Paying taxes as a new business owner is challenging. Careful bookkeeping can help make sure you pay the correct amount when tax season rolls around.

Many businesses benefit from hiring an accountant trained in dealing with small business tax filings. Accountants are familiar with complex and changing federal and state tax regulations. They can also help find deductions that save money and prevent you from making an incorrect tax payment. As a business owner, you may need to make periodic tax payments throughout the year, so set reminders for tax deadlines so you don’t forget.

6. Manage cash flow

Monitor and track your business’s cash flow, or the money that goes in and out of a business. Business expenses, loan repayments, and dividends paid to shareholders are examples of cash flowing out of a business, while sales, investments, and borrowing represent cash inflows. Businesses that don’t have enough cash coming in are at high risk of failure.

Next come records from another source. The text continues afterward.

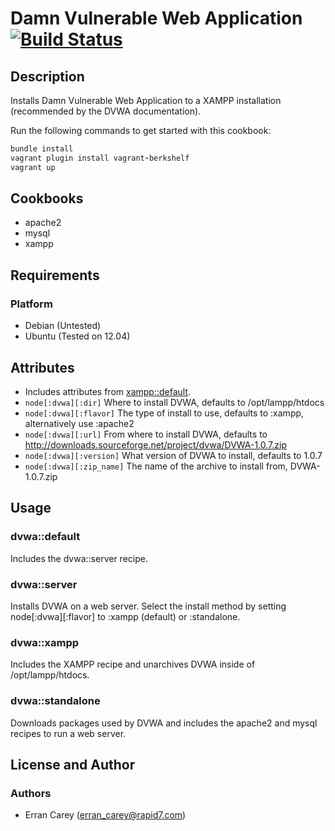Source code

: # Damn Vulnerable Web Application [![Build Status](https://secure.travis-ci.org/rapid7-cookbooks/dvwa.png)](http://travis-ci.org/rapid7-cookbooks/dvwa)
## Description
Installs Damn Vulnerable Web Application to a XAMPP installation (recommended by the DVWA documentation).

Run the following commands to get started with this cookbook:
```ruby
bundle install
vagrant plugin install vagrant-berkshelf
vagrant up
```

## Cookbooks
* apache2
* mysql
* xampp

## Requirements
### Platform
* Debian (Untested)
* Ubuntu (Tested on 12.04)

## Attributes
* Includes attributes from [xampp::default](https://github.com/rapid7-cookbooks/xampp#attributes).
* `node[:dvwa][:dir]` Where to install DVWA, defaults to /opt/lampp/htdocs
* `node[:dvwa][:flavor]` The type of install to use, defaults to :xampp, alternatively use :apache2
* `node[:dvwa][:url]` From where to install DVWA, defaults to http://downloads.sourceforge.net/project/dvwa/DVWA-1.0.7.zip
* `node[:dvwa][:version]` What version of DVWA to install, defaults to 1.0.7
* `node[:dvwa][:zip_name]` The name of the archive to install from, DVWA-1.0.7.zip

## Usage
### dvwa::default
Includes the dvwa::server recipe.

### dvwa::server
Installs DVWA on a web server. Select the install method by setting node[:dvwa][:flavor] to :xampp (default) or :standalone.

### dvwa::xampp
Includes the XAMPP recipe and unarchives DVWA inside of /opt/lampp/htdocs.

### dvwa::standalone
Downloads packages used by DVWA and includes the apache2 and mysql recipes to run a web server.

## License and Author
### Authors
* Erran Carey (erran_carey@rapid7.com)
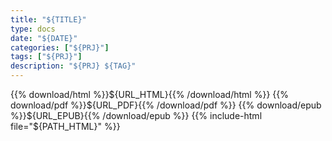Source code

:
 ```yaml
---
title: "${TITLE}"
type: docs
date: "${DATE}"
categories: ["${PRJ}"]
tags: ["${PRJ}"]
description: "${PRJ} ${TAG}"
---
```


{{% download/html %}}${URL_HTML}{{% /download/html %}}
{{% download/pdf %}}${URL_PDF}{{% /download/pdf %}}
{{% download/epub %}}${URL_EPUB}{{% /download/epub %}}
{{% include-html file="${PATH_HTML}" %}}
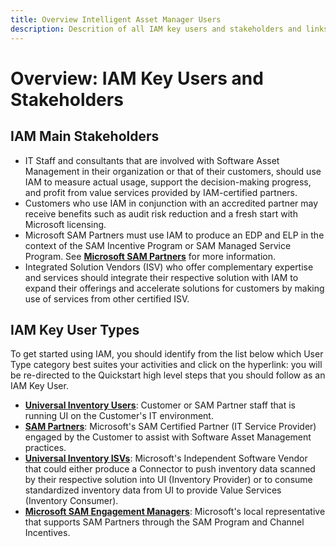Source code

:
 ```yaml
---
title: Overview Intelligent Asset Manager Users
description: Descrition of all IAM key users and stakeholders and links to the Quickstart documentation for each of them.
---
```

# Overview: IAM Key Users and Stakeholders

## IAM Main Stakeholders

- IT Staff and consultants that are involved with Software Asset Management in their organization or that of their customers, should use IAM to measure actual usage, support the decision-making progress, and profit from value services provided by IAM-certified partners.  
- Customers who use IAM in conjunction with an accredited partner may receive benefits such as audit risk reduction and a fresh start with Microsoft licensing.
- Microsoft SAM Partners must use IAM to produce an EDP and ELP in the context of the SAM Incentive Program or SAM Managed Service Program. See [**Microsoft SAM Partners**](https://aka.ms/mssampartners) for more information.
- Integrated Solution Vendors (ISV) who offer complementary expertise and services should integrate their respective solution with IAM to expand their offerings and accelerate solutions for customers by making use of services from other certified ISV.  

## IAM Key User Types

To get started using IAM, you should identify from the list below which User Type category best suites your activities and click on the hyperlink: you will be re-directed to the Quickstart high level steps that you should follow as an IAM Key User.

- [**Universal Inventory Users**](../Quickstarts/UI.md): Customer or SAM Partner staff that is running UI on the Customer's IT environment.
- [**SAM Partners**](../Quickstarts/SAM-Partners.md): Microsoft's SAM Certified Partner (IT Service Provider) engaged by the Customer to assist with Software Asset Management practices.
- [**Universal Inventory ISVs**](../Quickstarts/ISV.md): Microsoft's Independent Software Vendor that could either produce a Connector to push inventory data scanned by their respective solution into UI (Inventory Provider) or to consume standardized inventory data from UI to provide Value Services (Inventory Consumer).​
- [**Microsoft SAM Engagement Managers**](../Quickstarts/SAM-EMs.md): Microsoft's local representative that supports SAM Partners through the SAM Program and Channel Incentives.
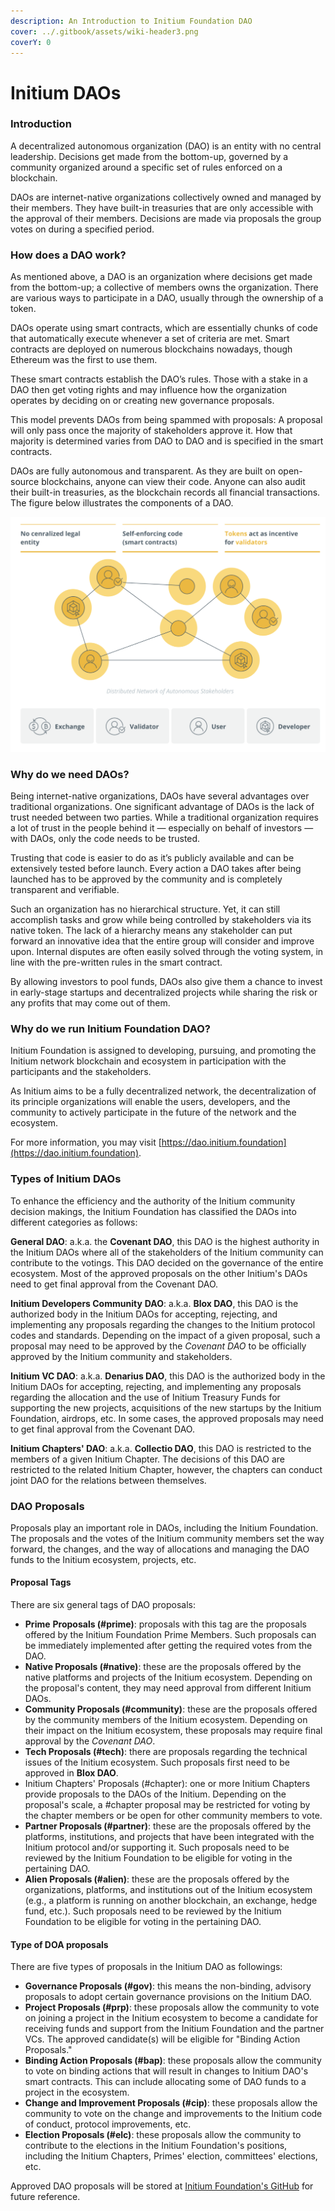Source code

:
 ```yaml
---
description: An Introduction to Initium Foundation DAO
cover: ../.gitbook/assets/wiki-header3.png
coverY: 0
---
```


# Initium DAOs

### Introduction&#x20;

A decentralized autonomous organization (DAO) is an entity with no central leadership. Decisions get made from the bottom-up, governed by a community organized around a specific set of rules enforced on a blockchain.

DAOs are internet-native organizations collectively owned and managed by their members. They have built-in treasuries that are only accessible with the approval of their members. Decisions are made via proposals the group votes on during a specified period.

### How does a DAO work? <a href="#contentref_0" id="contentref_0"></a>

As mentioned above, a DAO is an organization where decisions get made from the bottom-up; a collective of members owns the organization. There are various ways to participate in a DAO, usually through the ownership of a token.

DAOs operate using smart contracts, which are essentially chunks of code that automatically execute whenever a set of criteria are met. Smart contracts are deployed on numerous blockchains nowadays, though Ethereum was the first to use them.

These smart contracts establish the DAO’s rules. Those with a stake in a DAO then get voting rights and may influence how the organization operates by deciding on or creating new governance proposals.

This model prevents DAOs from being spammed with proposals: A proposal will only pass once the majority of stakeholders approve it. How that majority is determined varies from DAO to DAO and is specified in the smart contracts.

DAOs are fully autonomous and transparent. As they are built on open-source blockchains, anyone can view their code. Anyone can also audit their built-in treasuries, as the blockchain records all financial transactions. The figure below illustrates the components of a DAO.&#x20;

![The components of a DAO. Souce: Blockchainhum.com ](<../.gitbook/assets/Screen Shot 2022-07-03 at 1.40.25 PM.png>)

### Why do we need DAOs? <a href="#contentref_2" id="contentref_2"></a>

Being internet-native organizations, DAOs have several advantages over traditional organizations. One significant advantage of DAOs is the lack of trust needed between two parties. While a traditional organization requires a lot of trust in the people behind it — especially on behalf of investors — with DAOs, only the code needs to be trusted.

Trusting that code is easier to do as it’s publicly available and can be extensively tested before launch. Every action a DAO takes after being launched has to be approved by the community and is completely transparent and verifiable.

Such an organization has no hierarchical structure. Yet, it can still accomplish tasks and grow while being controlled by stakeholders via its native token. The lack of a hierarchy means any stakeholder can put forward an innovative idea that the entire group will consider and improve upon. Internal disputes are often easily solved through the voting system, in line with the pre-written rules in the smart contract.

By allowing investors to pool funds, DAOs also give them a chance to invest in early-stage startups and decentralized projects while sharing the risk or any profits that may come out of them.

### Why do we run Initium Foundation DAO?

Initium Foundation is assigned to developing, pursuing, and promoting the Initium network blockchain and ecosystem in participation with the participants and the stakeholders.&#x20;

As Initium aims to be a fully decentralized network, the decentralization of its principle organizations will enable the users, developers, and the community to actively participate in the future of the network and the ecosystem.&#x20;

For more information, you may visit [https://dao.initium.foundation](https://dao.initium.foundation).

### Types of Initium DAOs

To enhance the efficiency and the authority of the Initium community decision makings, the Initium Foundation has classified the DAOs into different categories as follows:

**General DAO**: a.k.a. the **Covenant DAO**, this DAO is the highest authority in the Initium DAOs where all of the stakeholders of the Initium community can contribute to the votings. This DAO decided on the governance of the entire ecosystem. Most of the approved proposals on the other Initium's DAOs need to get final approval from the Covenant DAO.&#x20;

**Initium Developers Community** **DAO**: a.k.a. **Blox DAO**, this DAO is the authorized body in the Initium DAOs for accepting, rejecting, and implementing any proposals regarding the changes to the Initium protocol codes and standards. Depending on the impact of a given proposal, such a proposal may need to be approved by the _Covenant DAO_ to be officially approved by the Initium community and stakeholders.&#x20;

**Initium VC DAO**: a.k.a. **Denarius DAO**, this DAO is the authorized body in the Initium DAOs for accepting, rejecting, and implementing any proposals regarding the allocation and the use of Initium Treasury Funds for supporting the new projects, acquisitions of the new startups by the Initium Foundation, airdrops, etc. In some cases, the approved proposals may need to get final approval from the Covenant DAO.&#x20;

**Initium Chapters' DAO**: a.k.a. **Collectio DAO**, this DAO is restricted to the members of a given Initium Chapter. The decisions of this DAO are restricted to the related Initium Chapter, however, the chapters can conduct joint DAO for the relations between themselves.&#x20;

### DAO Proposals

Proposals play an important role in DAOs, including the Initium Foundation. The proposals and the votes of the Initium community members set the way forward, the changes, and the way of allocations and managing the DAO funds to the Initium ecosystem, projects, etc.&#x20;

#### **Proposal Tags**

There are six general tags of DAO proposals:

* **Prime** **Proposals (#prime)**: proposals with this tag are the proposals offered by the Initium Foundation Prime Members. Such proposals can be immediately implemented after getting the required votes from the DAO.&#x20;
* **Native Proposals (#native)**: these are the proposals offered by the native platforms and projects of the Initium ecosystem. Depending on the proposal's content, they may need approval from different Initium DAOs.&#x20;
* **Community Proposals (#community)**: these are the proposals offered by the community members of the Initium ecosystem. Depending on their impact on the Initium ecosystem, these proposals may require final approval by the _Covenant DAO_.&#x20;
* **Tech Proposals (#tech)**: there are proposals regarding the technical issues of the Initium ecosystem. Such proposals first need to be approved in **Blox DAO**.&#x20;
* Initium Chapters' Proposals (#chapter): one or more Initium Chapters provide proposals to the DAOs of the Initium. Depending on the proposal's scale, a #chapter proposal may be restricted for voting by the chapter members or be open for other community members to vote.
* **Partner Proposals (#partner)**: these are the proposals offered by the platforms, institutions, and projects that have been integrated with the Initium protocol and/or supporting it. Such proposals need to be reviewed by the Initium Foundation to be eligible for voting in the pertaining DAO. &#x20;
* **Alien Proposals (#alien)**: these are the proposals offered by the organizations, platforms, and institutions out of the Initium ecosystem (e.g., a platform is running on another blockchain, an exchange, hedge fund, etc.). Such proposals need to be reviewed by the Initium Foundation to be eligible for voting in the pertaining DAO.

#### **Type of DOA proposals**

There are five types of proposals in the Initium DAO as followings:

* **Governance Proposals (#gov)**: this means the non-binding, advisory proposals to adopt certain governance provisions on the Initium DAO.&#x20;
* **Project Proposals (#prp)**: these proposals allow the community to vote on joining a project in the Initium ecosystem to become a candidate for receiving funds and support from the Initium Foundation and the partner VCs. The approved candidate(s) will be eligible for "Binding Action Proposals."
* **Binding Action Proposals (#bap)**: these proposals allow the community to vote on binding actions that will result in changes to Initium DAO's smart contracts. This can include allocating some of DAO funds to a project in the ecosystem.&#x20;
* **Change and Improvement Proposals (#cip)**: these proposals allow the community to vote on the change and improvements to the Initium code of conduct, protocol improvements, etc.&#x20;
* **Election Proposals (#elc)**: these proposals allow the community to contribute to the elections in the Initium Foundation's positions, including the Initium Chapters, Primes' election, committees' elections, etc.&#x20;

Approved DAO proposals will be stored at [Initium Foundation's GitHub](https://github.com/Initium-Foundation) for future reference.&#x20;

The bookkeeper tracks these figures and may also be in charge of preparing a business’s cash flow statement. Good bookkeepers do more than just keep records; they help spot ways to make a business more efficient. For example, they might identify unnecessary business purchases or late-paying customers who hurt profitability.

7. Perform regular financial checkups

It’s essential to conduct regular reviews of your financial records. Quarterly reviews can identify trends, help with plans for growth, and budgeting for the future. Accountants work with bookkeepers to review how financial data are recorded and to ensure accuracy. Accountants also check whether the proper amount of money has been set aside for taxes and if cash flow is being used efficiently.

Small business bookkeeping FAQ

What is bookkeeping and why is it essential for small businesses?

Bookkeeping is the careful recording of a business’s financial transactions, including its sales and expenses. Bookkeeping is essential for small businesses to properly budget, pay taxes, and plan for growth.

What are the different types of bookkeeping systems?

Businesses handle bookkeeping in one of two ways: Manually, by entering records by hand in physical books, or digitally, by using bookkeeping software.

How often should small businesses update their bookkeeping records?

How frequently you update your records depends on the number of transactions in your business. If transactions occur every day, then you should update your records daily.

What are some common mistakes to avoid in bookkeeping for small businesses?

Some of the most common bookkeeping mistakes include entering inaccurate data and failing to maintain records. Finding and fixing errors can be time-consuming and costly. Failure to keep accurate records could lead you to make flawed business decisions since you don’t have a correct view of the true financial health of the business.

How can I stay compliant with tax laws and regulations as a small business owner?

The best way to stay compliant with tax laws and regulations is to be aware of your tax obligations, and then maintain consistent and accurate bookkeeping records so you can pay the correct amount of tax. You may also want to hire an accountant with tax expertise to help you maintain compliance.